BRIEF :: Transcribe the rest of the listing below, starting with the line that contains "Un intervalo está" and ending with the last line, exactly as written.

EXCERPTED DATA ::
'''

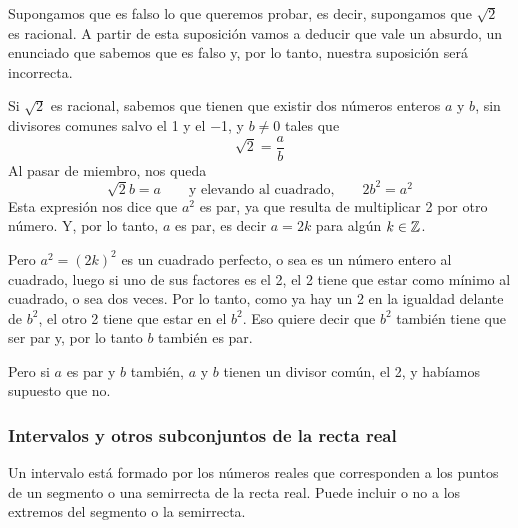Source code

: \documentclass[../teoria.root.tex]{subfiles}
\begin{document}
Supongamos que es falso lo que queremos probar, es decir, supongamos que \(\sqrt{2}\) es racional.
A partir de esta suposición vamos a deducir que vale un absurdo, un enunciado que sabemos que es falso y, por lo tanto, nuestra suposición será incorrecta.

Si \(\sqrt{2}\) es racional, sabemos que tienen que existir dos números enteros \(a\) y \(b\), sin divisores comunes salvo el 1 y el −1, y \(b \neq 0\) tales que \[\sqrt{2}=\frac{a}{b}\] Al pasar de miembro, nos queda
\[\sqrt{2}b=a\qquad\text{y elevando al cuadrado,}\qquad 2b^2=a^2\]
Esta expresión nos dice que \(a^2\) es par, ya que resulta de multiplicar 2 por otro número.
Y, por lo tanto, \(a\) es par, es decir \(a = 2k\) para algún \(k \in \mathbb{Z}\).

Pero \(a^2 = (2k)^2\) es un cuadrado perfecto, o sea es un número entero al cuadrado, luego si uno de sus factores es el 2, el 2 tiene que estar como mínimo al cuadrado, o sea dos veces.
Por lo tanto, como ya hay un 2 en la igualdad delante de \(b^2\), el otro 2 tiene que estar en el \(b^2\).
Eso quiere decir que \(b^2\) también tiene que ser par y, por lo tanto \(b\) también es par.

Pero si \(a\) es par y \(b\) también, \(a\) y \(b\) tienen un divisor común, el 2, y habíamos supuesto que no.
\subsubsection{Intervalos y otros subconjuntos de la recta real}
Un intervalo está formado por los números reales que corresponden a los puntos de un segmento o una semirrecta de la recta real.
Puede incluir o no a los extremos del segmento o la semirrecta.
\end{document}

'''

RESPONSE AREA ::
Un intervalo está formado por los números reales que corresponden a los puntos de un segmento o una semirrecta de la recta real.
Puede incluir o no a los extremos del segmento o la semirrecta.
\end{document}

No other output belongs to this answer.